Even if the big lake doesn’t lock up good, it’s rare that Jordan Bay doesn’t freeze. Assuming there is enough ice (I prefer at least 6-8 inches to snowmobile on), anglers will be jigging and setting traps for lake trout. This year they increased the slot limit size, to the partial delight of most anglers. I say partial delight because most all of us wish they would remove the slot size altogether and promote the removal of togue, which compete with our salmon. This year, the slot size went up from 23 inches to 26 inches, so that means you can keep any and all lake trout up to just under 26 inches, you must release any fish from 26-33 inches and you can keep one fish over 33 inches.

Sebago produces some good lakers and this summer I saw a good amount in the 5-6 pound range. While participating in the Trolling for the Troops function this summer, a whopper 37-inch 15-pounder was netted.
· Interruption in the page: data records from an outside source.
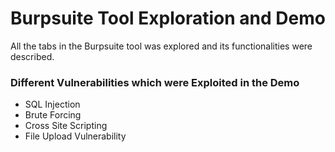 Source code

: # Burpsuite Tool Exploration and Demo

All the tabs in the Burpsuite tool was explored and its functionalities were described.

### Different Vulnerabilities which were Exploited in the Demo

* SQL Injection
* Brute Forcing
* Cross Site Scripting
* File Upload Vulnerability

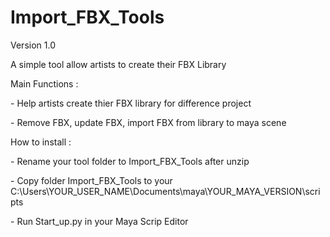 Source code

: # Import_FBX_Tools
<p>Version 1.0</p>
<p>A simple tool allow artists to create their FBX Library</p>
<p>Main Functions : </p>
<p>- Help artists create thier FBX library for difference project </p>
<p>- Remove FBX, update FBX, import FBX from library to maya scene </p>
<p>How to install : </p>
<p>- Rename your tool folder to Import_FBX_Tools after unzip </p>
<p>- Copy folder Import_FBX_Tools to your  C:\Users\YOUR_USER_NAME\Documents\maya\YOUR_MAYA_VERSION\scripts</p>
<p>- Run Start_up.py in your Maya Scrip Editor</p>

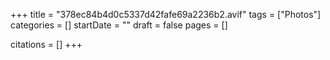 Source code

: +++
title = "378ec84b4d0c5337d42fafe69a2236b2.avif"
tags = ["Photos"]
categories = []
startDate = ""
draft = false
pages = []

citations = []
+++
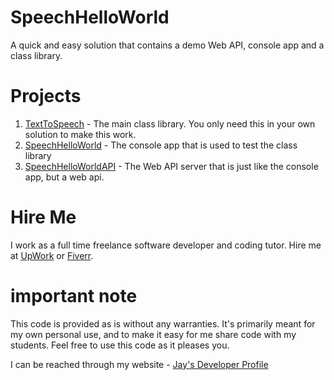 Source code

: # SpeechHelloWorld

A quick and easy solution that contains a demo Web API, console app and a class library.

# Projects

1. [TextToSpeech](TextToSpeech) - The main class library. You only need this in your own solution to make this work.
1. [SpeechHelloWorld](SpeechHelloWorld) - The console app that is used to test the class library
1. [SpeechHelloWorldAPI](SpeechHelloWorldAPI) - The Web API server that is just like the console app, but a web api.

# Hire Me

I work as a full time freelance software developer and coding tutor. Hire me at [UpWork](https://www.upwork.com/fl/vijayasimhabr) or [Fiverr](https://www.fiverr.com/jay_codeguy).

# important note

This code is provided as is without any warranties. It's primarily meant for my own personal use, and to make it easy for me share code with my students. Feel free to use this code as it pleases you.

I can be reached through my website - [Jay's Developer Profile](https://jay-study-nildana.github.io/developerprofile)
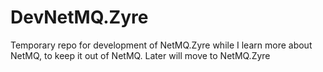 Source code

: # DevNetMQ.Zyre
Temporary repo for development of NetMQ.Zyre while I learn more about NetMQ, to keep it out of NetMQ. Later will move to NetMQ.Zyre
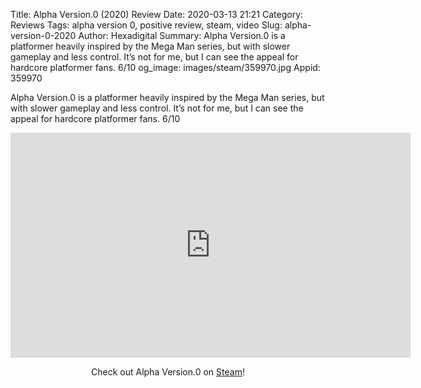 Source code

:Title: Alpha Version.0 (2020) Review
Date: 2020-03-13 21:21
Category: Reviews
Tags: alpha version 0, positive review, steam, video
Slug: alpha-version-0-2020
Author: Hexadigital
Summary: Alpha Version.0 is a platformer heavily inspired by the Mega Man series, but with slower gameplay and less control. It’s not for me, but I can see the appeal for hardcore platformer fans. 6/10
og_image: images/steam/359970.jpg
Appid: 359970

Alpha Version.0 is a platformer heavily inspired by the Mega Man series, but with slower gameplay and less control. It’s not for me, but I can see the appeal for hardcore platformer fans. 6/10

<center><iframe src="https://www.youtube.com/embed/-dds8SKgnHA?feature=oembed" allow="accelerometer; autoplay; encrypted-media; gyroscope; picture-in-picture" width="640" height="360" frameborder="0"></iframe>

Check out Alpha Version.0 on [Steam](https://store.steampowered.com/app/359970/?curator_clanid=34633900)!</center> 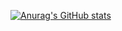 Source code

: [![Anurag's GitHub stats](https://github-readme-stats.vercel.app/api?username=frankiemutiso&show_icons=true)](https://github.com/anuraghazra/github-readme-stats)
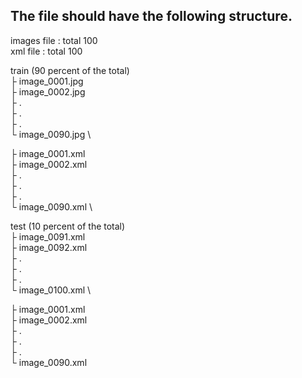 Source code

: ## The file should have the following structure.

images file : total 100 \
xml file : total 100

train (90 percent of the total) \
  ├ image_0001.jpg \
  ├ image_0002.jpg \
  ├ . \
  ├ . \
  ├ . \
  └ image_0090.jpg \

  ├ image_0001.xml \
  ├ image_0002.xml \
  ├ . \
  ├ . \
  ├ . \
  └ image_0090.xml \

test (10 percent of the total) \
  ├ image_0091.xml \
  ├ image_0092.xml \
  ├ . \
  ├ . \
  ├ . \
  └ image_0100.xml \

  ├ image_0001.xml \
  ├ image_0002.xml \
  ├ . \
  ├ . \
  ├ . \
  └ image_0090.xml
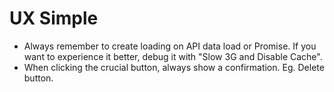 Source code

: # UX Simple

- Always remember to create loading on API data load or Promise. If you want to experience it better, debug it with "Slow 3G and Disable Cache".
- When clicking the crucial button, always show a confirmation. Eg. Delete button.
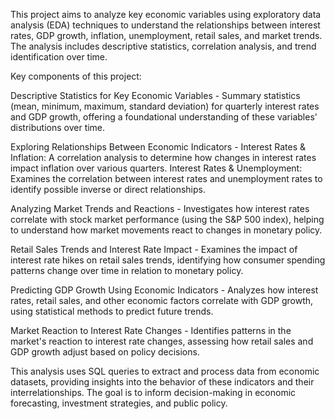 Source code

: This project aims to analyze key economic variables using exploratory data analysis (EDA) techniques to understand the relationships between interest rates, GDP growth, inflation, unemployment, retail sales, and market trends. The analysis includes descriptive statistics, correlation analysis, and trend identification over time.

Key components of this project:

Descriptive Statistics for Key Economic Variables - Summary statistics (mean, minimum, maximum, standard deviation) for quarterly interest rates and GDP growth, offering a foundational understanding of these variables' distributions over time.

Exploring Relationships Between Economic Indicators - Interest Rates & Inflation: A correlation analysis to determine how changes in interest rates impact inflation over various quarters.
Interest Rates & Unemployment: Examines the correlation between interest rates and unemployment rates to identify possible inverse or direct relationships.

Analyzing Market Trends and Reactions - Investigates how interest rates correlate with stock market performance (using the S&P 500 index), helping to understand how market movements react to changes in monetary policy.

Retail Sales Trends and Interest Rate Impact - Examines the impact of interest rate hikes on retail sales trends, identifying how consumer spending patterns change over time in relation to monetary policy.

Predicting GDP Growth Using Economic Indicators - Analyzes how interest rates, retail sales, and other economic factors correlate with GDP growth, using statistical methods to predict future trends.

Market Reaction to Interest Rate Changes - Identifies patterns in the market's reaction to interest rate changes, assessing how retail sales and GDP growth adjust based on policy decisions.

This analysis uses SQL queries to extract and process data from economic datasets, providing insights into the behavior of these indicators and their interrelationships. The goal is to inform decision-making in economic forecasting, investment strategies, and public policy.
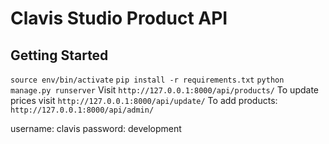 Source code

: # Clavis Studio Product API

## Getting Started

`source env/bin/activate`
`pip install -r requirements.txt`
`python manage.py runserver`
Visit `http://127.0.0.1:8000/api/products/`
To update prices visit `http://127.0.0.1:8000/api/update/`
To add products: `http://127.0.0.1:8000/api/admin/`

username: clavis
password: development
In the winter, they still take the bait, so to speak, but this angler has better luck fishing actively by jigging compared to fishing sedentary traps. That’s not to say I don’t set traps – I do, to increase my odds of catching a fish – but jigging just seems to produce better results.

One of the best techniques for fishing Sebago Lake through the ice is to drill a hole and jig over it for 15-30 minutes. If you don’t see any results, move on to another spot. We all have our favorite jig lures, but I prefer a Swedish pimple tipped with a piece of sucker or shiner. Others espouse the airplane jig. Other swear by tube jigs. Whatever your lure of choice, jig it just off the bottom and hold on!

This year I invested in a Jaw Jacker style trap with the motor that jigs the bait for you. The electric motor lifts and drops the bait, hopefully giving it a more active appearance. If the fish takes the bait, the action of the Jaw Jacker sets the hook. I will be sure to report how this contraption works! Exercise caution anytime you are on the ice as conditions change – Sebago is known for some large pressure ridges and spring holes can create thin ice spots.